Wrap properties have currently only been tested with TIME_LIMIT = 1, which is way lower than is ideal. Higher numbers do probably work, but I have no idea how long they will take. If JG is doing its job properly it shouldn't matter at all. The liveness properties will fail for higher time limits (this should be easy but fiddly to fix! They would ideally have limits written in terms of TIME_LIMIT and WFI_BOUND), so they are commented out by default.

While the implications of such a property are intuitive, we can be satisfying formal too. Define five functions:

  1. The specification function \text{Spec} : S \times I \to S maps an architectural state and input to the next architectural state. It does not matter what is meant by 'next' here, but in our case \text{Spec} steps through either an illegal instruction, an interrupt or a regular instruction.
  2. \text{SpecOut} : S \times I \to O maps an architectural state and input to an output (i.e. memory outputs).
  3. \text{Ibex} : A \times I \to A maps one micro-architectural state and input to the next micro-architectural state, where 'next' is equivalent to 'next' for \text{Spec} and might span multiple clock cycles.
  4. \text{IbexOut} : S \times I \to O maps a micro-architectural state and input to an output.
  5. \text{abs} : A \to S maps a micro-architectural state to an architectural state.

The memory assertions (Load, Store, NoMem) prove the following statement, for any micro-architectural state a and input i:

\text{SpecOut}(\text{abs}(a), i) = \text{IbexOut}(a, i)

The assertions with prefix Wrap_ (using essentially every other property we have as lemmas) prove the following statement:

\text{Spec}(\text{abs}(a), i) = \text{abs}(\text{Ibex}(a, i))

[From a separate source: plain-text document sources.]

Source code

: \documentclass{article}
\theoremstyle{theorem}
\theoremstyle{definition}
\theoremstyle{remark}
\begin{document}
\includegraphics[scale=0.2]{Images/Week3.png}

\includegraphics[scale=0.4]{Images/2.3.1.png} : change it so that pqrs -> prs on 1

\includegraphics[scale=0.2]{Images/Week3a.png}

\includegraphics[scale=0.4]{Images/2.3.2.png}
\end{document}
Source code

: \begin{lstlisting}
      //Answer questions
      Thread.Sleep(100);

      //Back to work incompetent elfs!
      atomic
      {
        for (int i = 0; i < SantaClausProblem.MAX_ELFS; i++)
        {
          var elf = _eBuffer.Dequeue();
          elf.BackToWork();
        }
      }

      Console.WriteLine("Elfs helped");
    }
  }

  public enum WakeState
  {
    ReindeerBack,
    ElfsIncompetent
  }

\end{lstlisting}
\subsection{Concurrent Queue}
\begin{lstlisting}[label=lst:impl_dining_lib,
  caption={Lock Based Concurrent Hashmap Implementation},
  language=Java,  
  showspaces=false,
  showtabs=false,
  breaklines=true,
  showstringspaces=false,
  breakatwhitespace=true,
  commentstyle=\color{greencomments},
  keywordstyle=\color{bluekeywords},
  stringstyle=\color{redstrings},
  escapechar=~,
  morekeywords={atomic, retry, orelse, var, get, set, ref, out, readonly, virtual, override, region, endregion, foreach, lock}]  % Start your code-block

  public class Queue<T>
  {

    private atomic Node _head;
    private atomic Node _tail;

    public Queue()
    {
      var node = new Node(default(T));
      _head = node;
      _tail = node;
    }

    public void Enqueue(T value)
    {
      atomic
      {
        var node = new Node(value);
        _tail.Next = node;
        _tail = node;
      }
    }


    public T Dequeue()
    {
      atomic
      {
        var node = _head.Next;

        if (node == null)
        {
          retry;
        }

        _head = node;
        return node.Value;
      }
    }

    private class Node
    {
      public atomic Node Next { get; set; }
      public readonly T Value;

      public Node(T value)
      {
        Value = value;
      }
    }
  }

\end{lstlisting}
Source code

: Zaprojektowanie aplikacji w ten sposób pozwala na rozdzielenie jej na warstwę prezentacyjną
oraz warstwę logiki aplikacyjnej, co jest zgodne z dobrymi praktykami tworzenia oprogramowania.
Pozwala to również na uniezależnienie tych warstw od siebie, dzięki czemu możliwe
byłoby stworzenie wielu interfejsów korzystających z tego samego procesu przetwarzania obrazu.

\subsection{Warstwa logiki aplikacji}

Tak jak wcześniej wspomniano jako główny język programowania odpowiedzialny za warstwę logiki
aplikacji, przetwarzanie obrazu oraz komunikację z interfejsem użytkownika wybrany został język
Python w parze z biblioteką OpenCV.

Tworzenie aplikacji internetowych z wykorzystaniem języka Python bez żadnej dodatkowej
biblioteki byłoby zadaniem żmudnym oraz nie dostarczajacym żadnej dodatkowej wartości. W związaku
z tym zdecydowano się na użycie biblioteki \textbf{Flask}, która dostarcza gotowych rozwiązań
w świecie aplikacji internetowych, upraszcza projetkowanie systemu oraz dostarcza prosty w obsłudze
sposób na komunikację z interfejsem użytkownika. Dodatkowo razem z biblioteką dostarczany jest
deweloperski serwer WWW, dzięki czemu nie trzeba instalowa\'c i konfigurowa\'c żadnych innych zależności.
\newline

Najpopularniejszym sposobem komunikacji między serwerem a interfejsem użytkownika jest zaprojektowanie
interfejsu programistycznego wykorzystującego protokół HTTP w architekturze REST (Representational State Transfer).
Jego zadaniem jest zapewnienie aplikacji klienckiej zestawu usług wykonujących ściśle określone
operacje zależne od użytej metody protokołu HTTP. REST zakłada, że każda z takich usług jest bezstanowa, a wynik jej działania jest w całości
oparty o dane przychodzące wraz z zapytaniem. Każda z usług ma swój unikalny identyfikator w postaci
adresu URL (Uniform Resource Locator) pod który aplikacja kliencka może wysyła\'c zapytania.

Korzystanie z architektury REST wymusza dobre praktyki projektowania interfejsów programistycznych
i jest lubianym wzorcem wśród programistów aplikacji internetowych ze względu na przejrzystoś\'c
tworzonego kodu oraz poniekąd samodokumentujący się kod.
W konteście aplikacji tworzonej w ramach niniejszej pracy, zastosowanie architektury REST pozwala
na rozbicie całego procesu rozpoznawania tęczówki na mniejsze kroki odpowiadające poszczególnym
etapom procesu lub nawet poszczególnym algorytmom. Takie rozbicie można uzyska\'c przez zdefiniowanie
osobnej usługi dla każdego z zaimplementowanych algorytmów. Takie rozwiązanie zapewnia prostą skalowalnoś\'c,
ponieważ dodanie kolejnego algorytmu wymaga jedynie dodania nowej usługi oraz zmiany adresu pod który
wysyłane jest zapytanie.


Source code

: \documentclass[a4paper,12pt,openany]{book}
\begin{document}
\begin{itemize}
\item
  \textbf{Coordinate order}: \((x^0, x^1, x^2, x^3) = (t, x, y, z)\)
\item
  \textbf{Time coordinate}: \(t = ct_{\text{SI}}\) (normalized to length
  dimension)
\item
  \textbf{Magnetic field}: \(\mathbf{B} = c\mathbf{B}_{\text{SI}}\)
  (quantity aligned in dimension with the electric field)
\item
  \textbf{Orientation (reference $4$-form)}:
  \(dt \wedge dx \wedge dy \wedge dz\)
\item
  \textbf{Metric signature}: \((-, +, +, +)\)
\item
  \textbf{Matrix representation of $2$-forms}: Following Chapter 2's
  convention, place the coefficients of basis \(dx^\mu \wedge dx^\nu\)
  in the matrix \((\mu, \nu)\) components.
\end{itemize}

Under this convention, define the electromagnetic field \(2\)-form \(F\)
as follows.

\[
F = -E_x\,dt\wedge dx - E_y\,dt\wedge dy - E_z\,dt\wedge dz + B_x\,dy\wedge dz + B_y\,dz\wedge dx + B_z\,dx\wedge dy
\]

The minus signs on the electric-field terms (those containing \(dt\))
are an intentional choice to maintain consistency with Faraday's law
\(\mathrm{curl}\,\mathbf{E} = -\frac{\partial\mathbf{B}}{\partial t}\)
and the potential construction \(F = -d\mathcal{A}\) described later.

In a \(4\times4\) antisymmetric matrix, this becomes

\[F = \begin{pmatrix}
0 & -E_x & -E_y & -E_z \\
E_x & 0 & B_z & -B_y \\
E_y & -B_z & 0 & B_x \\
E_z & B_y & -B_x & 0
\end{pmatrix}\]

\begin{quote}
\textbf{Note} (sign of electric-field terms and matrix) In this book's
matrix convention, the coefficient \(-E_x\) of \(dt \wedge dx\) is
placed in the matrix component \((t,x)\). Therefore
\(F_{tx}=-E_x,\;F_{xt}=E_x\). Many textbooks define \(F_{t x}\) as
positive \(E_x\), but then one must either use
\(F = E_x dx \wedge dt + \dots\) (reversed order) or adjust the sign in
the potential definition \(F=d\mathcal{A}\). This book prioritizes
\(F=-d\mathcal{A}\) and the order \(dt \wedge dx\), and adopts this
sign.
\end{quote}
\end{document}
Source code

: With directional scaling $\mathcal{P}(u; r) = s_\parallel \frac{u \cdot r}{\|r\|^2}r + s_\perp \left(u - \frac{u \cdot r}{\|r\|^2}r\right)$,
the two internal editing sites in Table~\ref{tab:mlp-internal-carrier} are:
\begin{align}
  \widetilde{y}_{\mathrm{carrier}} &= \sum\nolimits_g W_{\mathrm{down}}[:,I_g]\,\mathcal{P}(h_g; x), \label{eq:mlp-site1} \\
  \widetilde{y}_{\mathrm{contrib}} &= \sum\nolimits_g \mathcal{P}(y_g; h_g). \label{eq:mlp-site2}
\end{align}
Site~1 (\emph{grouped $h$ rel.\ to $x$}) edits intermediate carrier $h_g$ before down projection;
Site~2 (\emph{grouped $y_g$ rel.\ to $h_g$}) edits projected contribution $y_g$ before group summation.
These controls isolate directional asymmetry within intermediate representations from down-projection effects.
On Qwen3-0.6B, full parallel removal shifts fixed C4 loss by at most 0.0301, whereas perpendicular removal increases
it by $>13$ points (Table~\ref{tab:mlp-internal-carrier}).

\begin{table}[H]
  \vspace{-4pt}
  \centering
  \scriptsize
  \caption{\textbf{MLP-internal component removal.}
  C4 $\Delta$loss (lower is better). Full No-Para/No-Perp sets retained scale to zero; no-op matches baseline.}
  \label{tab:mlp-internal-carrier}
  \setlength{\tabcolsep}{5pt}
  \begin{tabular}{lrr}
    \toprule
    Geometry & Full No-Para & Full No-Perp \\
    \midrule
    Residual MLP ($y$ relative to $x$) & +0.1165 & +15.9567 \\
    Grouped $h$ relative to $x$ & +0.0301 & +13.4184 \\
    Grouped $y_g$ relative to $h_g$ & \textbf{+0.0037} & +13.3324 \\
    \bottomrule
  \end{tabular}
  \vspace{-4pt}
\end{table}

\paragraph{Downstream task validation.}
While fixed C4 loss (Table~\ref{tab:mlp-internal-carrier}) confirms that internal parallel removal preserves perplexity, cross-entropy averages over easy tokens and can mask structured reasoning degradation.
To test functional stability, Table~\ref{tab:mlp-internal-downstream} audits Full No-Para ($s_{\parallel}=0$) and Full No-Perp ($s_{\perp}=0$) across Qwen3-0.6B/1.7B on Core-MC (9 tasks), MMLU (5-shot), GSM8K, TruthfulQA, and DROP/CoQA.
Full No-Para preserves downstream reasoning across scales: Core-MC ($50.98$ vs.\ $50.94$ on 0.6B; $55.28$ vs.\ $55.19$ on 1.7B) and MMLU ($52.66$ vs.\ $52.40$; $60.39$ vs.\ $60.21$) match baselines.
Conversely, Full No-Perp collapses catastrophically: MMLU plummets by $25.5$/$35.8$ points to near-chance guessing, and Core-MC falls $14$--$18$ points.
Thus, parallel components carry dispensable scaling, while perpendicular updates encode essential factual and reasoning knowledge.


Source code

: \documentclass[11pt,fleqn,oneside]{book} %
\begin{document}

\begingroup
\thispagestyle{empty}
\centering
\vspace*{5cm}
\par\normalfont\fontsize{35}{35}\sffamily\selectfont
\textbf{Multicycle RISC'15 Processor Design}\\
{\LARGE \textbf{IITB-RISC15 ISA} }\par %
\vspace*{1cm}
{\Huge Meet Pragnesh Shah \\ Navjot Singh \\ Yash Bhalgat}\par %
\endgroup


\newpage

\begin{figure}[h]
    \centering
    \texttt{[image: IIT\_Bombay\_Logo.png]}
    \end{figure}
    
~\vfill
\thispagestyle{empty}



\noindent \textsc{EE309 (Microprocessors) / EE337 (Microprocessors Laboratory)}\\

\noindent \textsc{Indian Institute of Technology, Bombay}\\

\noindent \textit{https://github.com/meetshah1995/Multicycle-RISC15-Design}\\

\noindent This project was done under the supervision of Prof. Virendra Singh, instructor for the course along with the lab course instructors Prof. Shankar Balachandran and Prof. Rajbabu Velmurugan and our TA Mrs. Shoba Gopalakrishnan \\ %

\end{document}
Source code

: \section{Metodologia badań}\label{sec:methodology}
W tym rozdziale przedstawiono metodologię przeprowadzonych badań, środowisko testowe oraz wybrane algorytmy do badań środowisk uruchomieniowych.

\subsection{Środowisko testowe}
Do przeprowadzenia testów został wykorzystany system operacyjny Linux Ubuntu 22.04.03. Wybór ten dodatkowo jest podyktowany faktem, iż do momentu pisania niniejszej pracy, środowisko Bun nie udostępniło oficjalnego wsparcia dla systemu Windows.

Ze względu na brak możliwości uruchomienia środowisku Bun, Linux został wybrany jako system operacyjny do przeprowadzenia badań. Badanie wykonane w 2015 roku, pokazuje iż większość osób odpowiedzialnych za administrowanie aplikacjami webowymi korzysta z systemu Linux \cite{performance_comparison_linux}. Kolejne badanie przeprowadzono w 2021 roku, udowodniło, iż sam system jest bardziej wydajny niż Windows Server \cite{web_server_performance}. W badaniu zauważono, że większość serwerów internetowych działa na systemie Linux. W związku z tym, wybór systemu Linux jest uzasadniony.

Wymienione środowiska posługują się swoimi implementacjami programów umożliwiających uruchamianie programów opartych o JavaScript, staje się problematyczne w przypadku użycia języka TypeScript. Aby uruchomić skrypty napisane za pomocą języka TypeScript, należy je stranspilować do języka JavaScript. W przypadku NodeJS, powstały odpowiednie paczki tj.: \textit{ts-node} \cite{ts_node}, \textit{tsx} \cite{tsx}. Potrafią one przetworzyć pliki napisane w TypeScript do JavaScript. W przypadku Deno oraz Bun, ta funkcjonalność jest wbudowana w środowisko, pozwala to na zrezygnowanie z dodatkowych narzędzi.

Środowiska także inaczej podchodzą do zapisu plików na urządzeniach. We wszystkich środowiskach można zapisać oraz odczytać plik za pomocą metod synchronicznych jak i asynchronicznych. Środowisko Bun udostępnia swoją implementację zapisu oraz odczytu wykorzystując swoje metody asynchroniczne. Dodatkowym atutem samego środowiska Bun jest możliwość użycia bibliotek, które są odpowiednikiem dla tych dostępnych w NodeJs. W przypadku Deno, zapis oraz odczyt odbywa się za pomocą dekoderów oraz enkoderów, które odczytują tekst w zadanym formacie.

If a_0 is the reset micro-architectural state we have, by a straightforward induction, that for a sequence of n inputs I,

\text{Spec}^n(\text{abs}(a_0), I) = \text{abs}(\text{Ibex}^n(a_0, I))

Where I here denote f^{n + 1}(a, I) to be the the left fold of f over I using a initially, i.e. in Haskell syntax foldl f a I. Combined we derive that

\text{SpecOut}(\text{abs}(\text{Ibex}^n (a_0, I)), i) = \text{SpecOut}(\text{Spec}^n (\text{abs}(a_0), I), i) = \text{IbexOut}(\text{Ibex}^n (a_0, I), i)

Finally, we will (but have not yet attempted to) prove that \text{abs}(a_0) = s_0, where s_0 is the initial state of the specification:

\text{SpecOut}(\text{Spec}^n (s_0, I), i) = \text{IbexOut}(\text{Ibex}^n (a_0, I), i)

With that we can conclude that for any sequence of n steps the outputs will remain the same between the specification and Ibex, proving their complete equivalence, so long as there are infinite such steps, which the Live property proves.

Note a few things:

  1. We do not implicitly rely on (or define) 'correctness' for \text{abs}. Satisfying the above propositions is sufficient. In practice it will need to be 'correct' in some sense for \text{Spec} to make use of it.
  2. We do not need to prove that the internal signals of Ibex mean anything, e.g. we have no explicit interpretation of the register file, the pipeline or anything else. To be convinced that I am correct you need to trust only that Wrap, Live, Load, Store, NoMem say what I claim they do above. If I am wrong about my interpretation about internal signals, it does not matter.
  3. In practice there are steps we cannot prove equivalence across (i.e. accessing CSRs we don't have a specification for). In such cases we just disable the next check and resume after that.